===== SOURCE MATERIAL =====

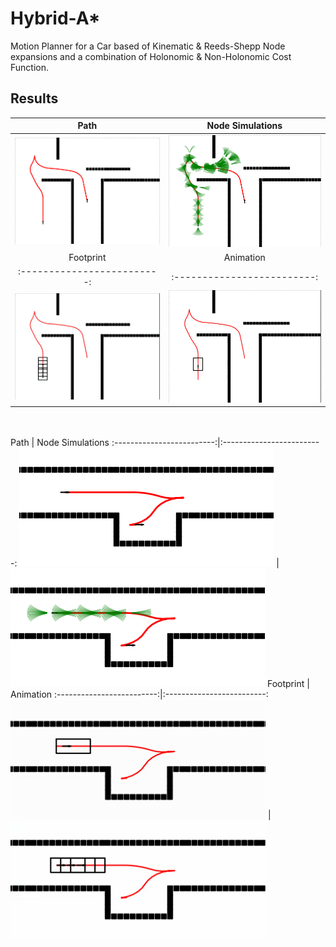 # Hybrid-A*
Motion Planner for a Car based of Kinematic & Reeds-Shepp Node expansions and a combination of Holonomic & Non-Holonomic Cost Function.  

## Results
Path             |  Node Simulations
:-------------------------:|:-------------------------:
<img src="/data/simpleGoal/simpleGoal1.png"/> | <img src="/data/simpleGoal/simpleGoal2.png"/>
Footprint             |  Animation
:-------------------------:|:-------------------------:
<img src="/data/simpleGoal/simpleGoal3.gif"/> | <img src="/data/simpleGoal/simpleGoal4.gif"/>
<br />
<br />
Path             |  Node Simulations
:-------------------------:|:-------------------------:
<img src="/data/parking/parking1.png"/> | <img src="/data/parking/parking2.png"/>
Footprint             |  Animation
:-------------------------:|:-------------------------:
<img src="/data/parking/parking3.gif"/> | <img src="/data/parking/parking4.gif"/>
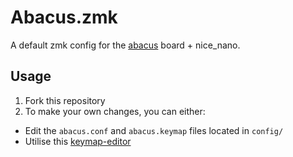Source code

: # Abacus.zmk

A default zmk config for the [abacus](https://github.com/nickolaij/Abacus_Rev2) board + nice_nano.

## Usage

1. Fork this repository 
2. To make your own changes, you can either:
  - Edit the `abacus.conf` and `abacus.keymap` files located in `config/`
  - Utilise this [keymap-editor](https://nickcoutsos.github.io/keymap-editor/)
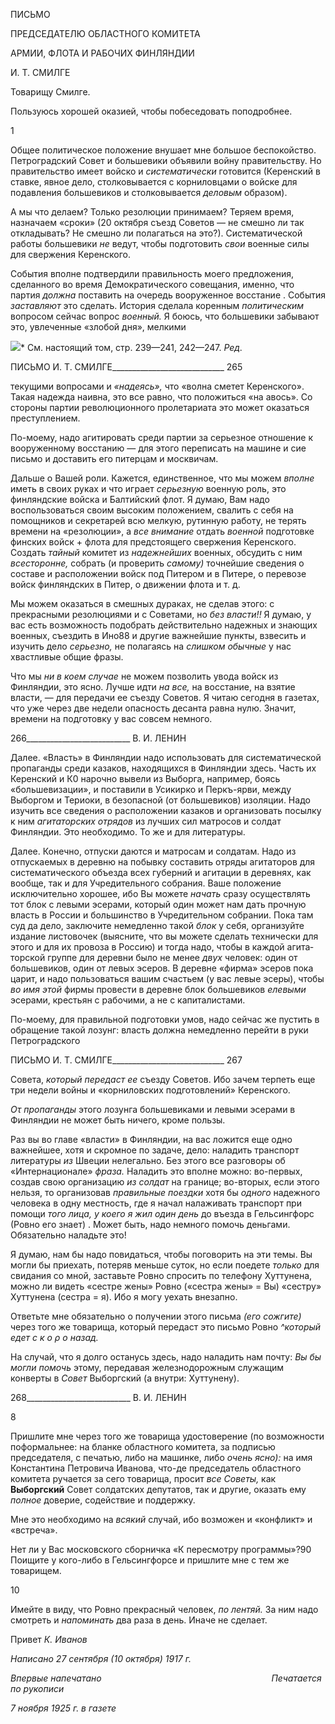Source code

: ПИСЬМО

ПРЕДСЕДАТЕЛЮ ОБЛАСТНОГО КОМИТЕТА

АРМИИ, ФЛОТА И РАБОЧИХ ФИНЛЯНДИИ

И. Т. СМИЛГЕ

Товарищу Смилге.

Пользуюсь хорошей оказией, чтобы побеседовать поподробнее.

1

Общее политическое положение внушает мне большое беспокойство. Петроградский Совет и большевики объявили войну правительству. Но правительство имеет войско и _систематически_ готовится (Керенский в ставке, явное дело, столковывается с корни­ловцами о войске для подавления большевиков и столковывается _деловым_ образом).

А мы что делаем? Только резолюции принимаем? Теряем время, назначаем «сроки» (20 октября съезд Советов — не смешно ли так откладывать? Не смешно ли полагаться на это?). Систематической работы большевики _не_ ведут, чтобы подготовить _свои_ во­енные силы для свержения Керенского.

События вполне подтвердили правильность моего предложения, сделанного во вре­мя Демократического совещания, именно, что партия _должна_ поставить на очередь вооруженное восстание . События _заставляют_ это сделать. История сделала коренным _политическим_ вопросом сейчас вопрос _военный._ Я боюсь, что большевики забывают это, увлеченные «злобой дня», мелкими

![](file:///C:/Users/bot32/AppData/Local/Temp/msohtmlclip1/01/clip_image001.png)* См. настоящий том, стр. 239—241, 242—247. _Ред._

  

ПИСЬМО И. Т. СМИЛГЕ____________________________ 265

текущими вопросами и _«надеясь»,_ что «волна сметет Керенского». Такая надежда на­ивна, это все равно, что положиться «на авось». Со стороны партии революционного пролетариата это может оказаться преступлением.

По-моему, надо агитировать среди партии за серьезное отношение к вооруженному восстанию — для этого переписать на машине и сие письмо и доставить его питерцам и москвичам.

Дальше о Вашей роли. Кажется, единственное, что мы можем _вполне_ иметь в своих руках и что играет _серьезную_ военную роль, это финляндские войска и Балтийский флот. Я думаю, Вам надо воспользоваться своим высоким положением, свалить с себя на помощников и секретарей всю мелкую, рутинную работу, не терять времени на «ре­золюции», а _все внимание_ отдать _военной_ подготовке финских войск + флота для пред­стоящего свержения Керенского. Создать _тайный_ комитет из _надежнейших_ воен­ных, обсудить с ним _всесторонне,_ собрать (и проверить _самому)_ точнейшие сведения о составе и расположении войск под Питером и в Питере, о перевозе войск финляндских в Питер, о движении флота и т. д.

Мы можем оказаться в смешных дураках, не сделав этого: с прекрасными резолю­циями и с Советами, но _без власти!!_ Я думаю, у вас есть возможность подобрать дей­ствительно надежных и знающих военных, съездить в Ино88 и другие важнейшие пунк­ты, взвесить и изучить дело _серьезно,_ не полагаясь на _слишком обычные_ у нас хвастли­вые общие фразы.

Что мы _ни в коем случае_ не можем позволить увода войск из Финляндии, это ясно. Лучше идти _на все,_ на восстание, на взятие власти, — для передачи ее съезду Советов. Я читаю сегодня в газетах, что уже через две недели опасность десанта равна нулю. Значит, времени на подготовку у вас совсем немного.

  

266__________________________ В. И. ЛЕНИН

Далее. «Власть» в Финляндии надо использовать для систематической пропаганды среди казаков, находящихся в Финляндии здесь. Часть их Керенский и К0 нарочно вы­вели из Выборга, например, боясь «большевизации», и поставили в Усикирко и Перкъ-ярви, между Выборгом и Териоки, в безопасной (от большевиков) изоляции. Надо изу­чить все сведения о расположении казаков и организовать посылку к ним _агитатор­ских отрядов_ из лучших сил матросов и солдат Финляндии. Это необходимо. То же и для литературы.

Далее. Конечно, отпуски даются и матросам и солдатам. Надо из отпускаемых в де­ревню на побывку составить отряды агитаторов для систематического объезда всех гу­берний и агитации в деревнях, как вообще, так и для Учредительного собрания. Ваше положение исключительно хорошее, ибо Вы можете _начать_ сразу осуществлять тот блок с левыми эсерами, который один может нам дать прочную власть в России и большинство в Учредительном собрании. Пока там суд да дело, заключите немедленно такой _блок_ у себя, организуйте издание листовочек (выясните, что вы можете сделать технически для этого и для их провоза в Россию) и тогда надо, чтобы в каждой агита­торской группе для деревни было не менее _двух_ человек: один от большевиков, один от левых эсеров. В деревне «фирма» эсеров пока царит, и надо пользоваться вашим счастьем (у вас левые эсеры), чтобы _во имя этой_ фирмы провести в деревне блок большевиков _елевыми_ эсерами, крестьян с рабочими, а не с капиталистами.

По-моему, для правильной подготовки умов, надо сейчас же пустить в обращение такой лозунг: власть должна немедленно перейти в руки Петроградского

  

ПИСЬМО И. Т. СМИЛГЕ____________________________ 267

Совета, _который передаст ее_ съезду Советов. Ибо зачем терпеть еще три недели войны и «корниловских подготовлений» Керенского.

_Οτ_ _пропаганды_ этого лозунга большевиками и левыми эсерами в Финляндии не может быть ничего, кроме пользы.

Раз вы во главе «власти» в Финляндии, на вас ложится еще одно важнейшее, хотя и скромное по задаче, дело: наладить транспорт литературы _из_ Швеции нелегально. Без этого все разговоры об «Интернационале» _фраза._ Наладить это вполне можно: во-первых, создав свою организацию _из солдат_ на границе; во-вторых, если этого нельзя, то организовав _правильные поездки_ хотя бы _одного_ надежного человека в одну мест­ность, где я начал налаживать транспорт при помощи _того лица, у коего я жил один_ _день_ до въезда в Гельсингфорс (Ровно его знает) . Может быть, надо немного помочь деньгами. Обязательно наладьте это!

Я думаю, нам бы надо повидаться, чтобы поговорить на эти темы. Вы могли бы приехать, потеряв меньше суток, но если поедете _только_ для свидания со мной, за­ставьте Ровно спросить по телефону Хуттунена, можно ли видеть «сестре жены» Ровно («сестра жены» = Вы) «сестру» Хуттунена (сестра = я). Ибо я могу уехать внезапно.

Ответьте мне обязательно о получении этого письма _(его сожгите)_ через того же товарища, который передаст это письмо Ровно _^который едет с к о_ _ρ_ _о назад._

На случай, что я долго останусь здесь, надо наладить нам почту: _Вы бы могли_ _помочь_ этому, передавая железнодорожным служащим конверты в _Совет_ Выборг­ский (а внутри: Хуттунену).

  

268__________________________ В. И. ЛЕНИН

8

Пришлите мне через того же товарища удостоверение (по возможности поформаль­нее: на бланке областного комитета, за подписью председателя, с печатью, либо на ма­шинке, либо _очень ясно):_ на имя Константина Петровича Иванова, что-де председатель областного комитета ручается за сего товарища, просит _все Советы,_ как **Выборгский** Совет солдатских депутатов, так и другие, оказать ему _полное_ доверие, содействие и поддержку.

Мне это необходимо на _всякий_ случай, ибо возможен и «конфликт» и «встреча».

Нет ли у Вас московского сборничка «К пересмотру программы»?90 Поищите у кого-либо в Гельсингфорсе и пришлите мне с тем же товарищем.

10

Имейте в виду, что Ровно прекрасный человек, _по лентяй._ За ним надо смотреть и _напоминать_ два раза в день. Иначе не сделает.

Привет _К. Иванов_

_Написано 27 сентября (10 октября) 1917 г._

_Впервые напечатано_                                                                     _Печатается по рукописи_

_7 ноября 1925 г. в газете_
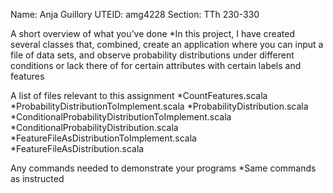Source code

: Name: Anja Guillory
UTEID: amg4228
Section: TTh 230-330

A short overview of what you’ve done
*In this project, I have created several classes that, combined, create an application where you can input a file of data sets, and observe probability distributions under different conditions or lack there of for certain attributes with certain labels and features

A list of files relevant to this assignment
*CountFeatures.scala
*ProbabilityDistributionToImplement.scala
*ProbabilityDistribution.scala
*ConditionalProbabilityDistributionToImplement.scala
*ConditionalProbabilityDistribution.scala
*FeatureFileAsDistributionToImplement.scala
*FeatureFileAsDistribution.scala

Any commands needed to demonstrate your programs
*Same commands as instructed


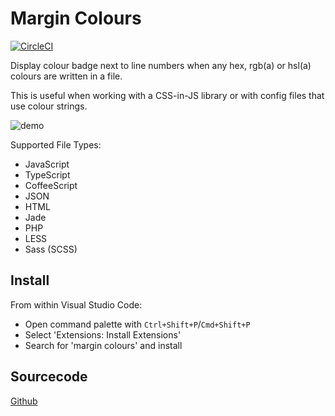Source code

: # Margin Colours
[![CircleCI](https://circleci.com/gh/chinchiheather/vscode-margin-colours/tree/master.png?style=shield&circle-token=9aa78872d3341f121db3b1bf571e15e94354f859)](https://circleci.com/gh/chinchiheather/vscode-margin-colours/tree/master)

Display colour badge next to line numbers when any hex, rgb(a) or hsl(a) colours are written in a file.

This is useful when working with a CSS-in-JS library or with config files that use colour strings.

![demo](https://chinchiheather.github.io/vscode-margin-colours/img/demo-low-rate.gif)

Supported File Types:
 * JavaScript
 * TypeScript
 * CoffeeScript
 * JSON
 * HTML
 * Jade
 * PHP
 * LESS
 * Sass (SCSS)

## Install

From within Visual Studio Code:
 * Open command palette with `Ctrl+Shift+P`/`Cmd+Shift+P`
 * Select 'Extensions: Install Extensions'
 * Search for 'margin colours' and install

## Sourcecode

[Github](https://github.com/chinchiheather/vscode-margin-colours)
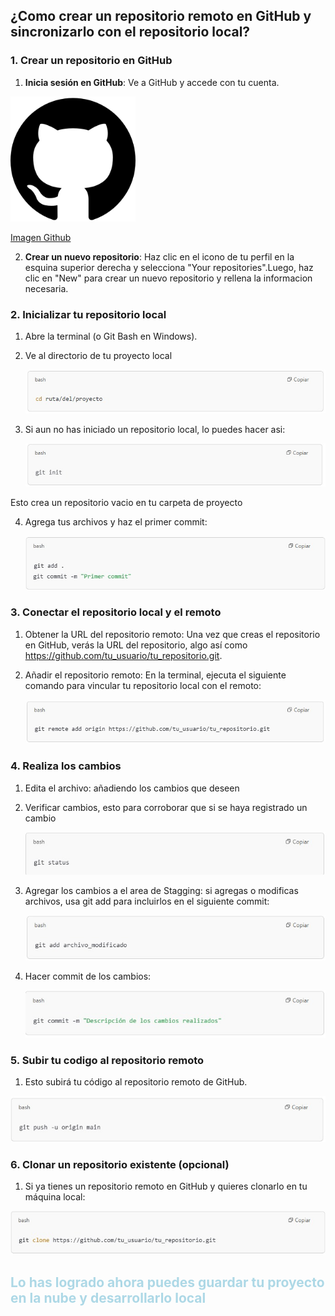 ## ¿Como crear un repositorio remoto en GitHub y sincronizarlo con el repositorio local?

### 1. Crear un repositorio en GitHub

1. **Inicia sesión en GitHub**: Ve a GitHub y accede con tu cuenta.

<img src="../images/Github.png" alt="Texto alternativo" width="200" height="200">

[Imagen Github](https://www.flaticon.es/icono-gratis/logotipo-de-github_25231)

2. **Crear un nuevo repositorio**: Haz clic en el icono de tu perfil en la esquina superior derecha y selecciona "Your repositories".Luego, haz clic en "New" para crear un nuevo repositorio y rellena la informacion necesaria. 

### 2. **Inicializar tu repositorio local**
        
1. Abre la terminal (o Git Bash en Windows).
    
2. Ve al directorio de tu proyecto local

    ![1](/images/1..jpeg)

3. Si aun no has iniciado un repositorio local, lo puedes hacer asi:

    ![2](/images/2..jpeg)

Esto crea un repositorio vacio en tu carpeta de proyecto 

4. Agrega tus archivos y haz el primer commit:

    ![3](/images/3..jpeg)

### 3. **Conectar el repositorio local y el remoto**

1. Obtener la URL del repositorio remoto: Una vez que creas el repositorio en GitHub, verás la URL del repositorio, algo así como https://github.com/tu_usuario/tu_repositorio.git.
    
2. Añadir el repositorio remoto: En la terminal, ejecuta el siguiente comando para vincular tu repositorio local con el remoto:

    ![4](/images/4..jpeg)

### 4. **Realiza los cambios**

1. Edita el archivo: añadiendo los cambios que deseen 

2. Verificar cambios, esto para corroborar que si se haya registrado un cambio

   ![11](/images/11..jpeg)

3. Agregar los cambios a el area de Stagging: si agregas o modificas archivos, usa git add para incluirlos en el siguiente commit:

   ![12](/images/12..jpeg)

4. Hacer commit de los cambios: 

    ![13](/images/13..jpeg)

### 5. **Subir tu codigo al repositorio remoto**

1. Esto subirá tu código al repositorio remoto de GitHub.

  ![6](/images/6..jpeg)

### 6. **Clonar un repositorio existente (opcional)**

1. Si ya tienes un repositorio remoto en GitHub y quieres clonarlo en tu máquina local:

![10](/images/10..jpeg)

<font color="#ADD8E6">

## **Lo has logrado ahora puedes guardar tu proyecto en la nube y desarrollarlo local**

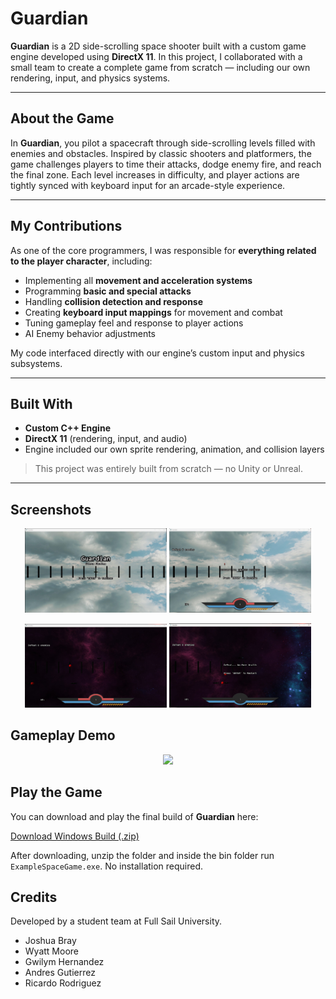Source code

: # Guardian
**Guardian** is a 2D side-scrolling space shooter built with a custom game engine developed using **DirectX 11**. In this project, I collaborated with a small team to create a complete game from scratch — including our own rendering, input, and physics systems.

---

## About the Game

In **Guardian**, you pilot a spacecraft through side-scrolling levels filled with enemies and obstacles. Inspired by classic shooters and platformers, the game challenges players to time their attacks, dodge enemy fire, and reach the final zone. Each level increases in difficulty, and player actions are tightly synced with keyboard input for an arcade-style experience.

---

## My Contributions

As one of the core programmers, I was responsible for **everything related to the player character**, including:

- Implementing all **movement and acceleration systems**
- Programming **basic and special attacks**
- Handling **collision detection and response**
- Creating **keyboard input mappings** for movement and combat
- Tuning gameplay feel and response to player actions
- AI Enemy behavior adjustments

My code interfaced directly with our engine’s custom input and physics subsystems.

---

## Built With

- **Custom C++ Engine**
- **DirectX 11** (rendering, input, and audio)
- Engine included our own sprite rendering, animation, and collision layers

> This project was entirely built from scratch — no Unity or Unreal.

---

## Screenshots

<p align="center">
  <img src="images/Guardian.jpg" width="45%" />
  <img src="images/Guardian2.jpg" width="45%" />
</p>
<p align="center">
  <img src="images/Guardian3.jpg" width="45%" />
  <img src="images/Guardian4.jpg" width="45%" />
</p>

## Gameplay Demo

<p align="center">
  <a href="https://youtu.be/sku2Tr6S0rQ">
    <img src="https://img.youtube.com/vi/sku2Tr6S0rQ/hqdefault.jpg" width="70%" />
  </a>
</p>

## Play the Game

You can download and play the final build of **Guardian** here:

[Download Windows Build (.zip)](https://drive.google.com/file/d/1csX-HdPPMMZ8NsspVePYpqaCYOS6CVEW/view?usp=drive_link)

After downloading, unzip the folder and inside the bin folder run `ExampleSpaceGame.exe`. No installation required.

## Credits

Developed by a student team at Full Sail University.

- Joshua Bray
- Wyatt Moore
- Gwilym Hernandez
- Andres Gutierrez
- Ricardo Rodriguez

=====

■ **EXERCISE GOAL**
Copy only what lies between the line with "1. Si ya tienes" and the line with "## My Contributions", those two lines included, exactly as given above; pictures stay out.

■ **RESPONSE**
1. Si ya tienes un repositorio remoto en GitHub y quieres clonarlo en tu máquina local:

![10](/images/10..jpeg)

<font color="#ADD8E6">

## **Lo has logrado ahora puedes guardar tu proyecto en la nube y desarrollarlo local**

Source code

: # Guardian
**Guardian** is a 2D side-scrolling space shooter built with a custom game engine developed using **DirectX 11**. In this project, I collaborated with a small team to create a complete game from scratch — including our own rendering, input, and physics systems.

---

## About the Game

In **Guardian**, you pilot a spacecraft through side-scrolling levels filled with enemies and obstacles. Inspired by classic shooters and platformers, the game challenges players to time their attacks, dodge enemy fire, and reach the final zone. Each level increases in difficulty, and player actions are tightly synced with keyboard input for an arcade-style experience.

---

## My Contributions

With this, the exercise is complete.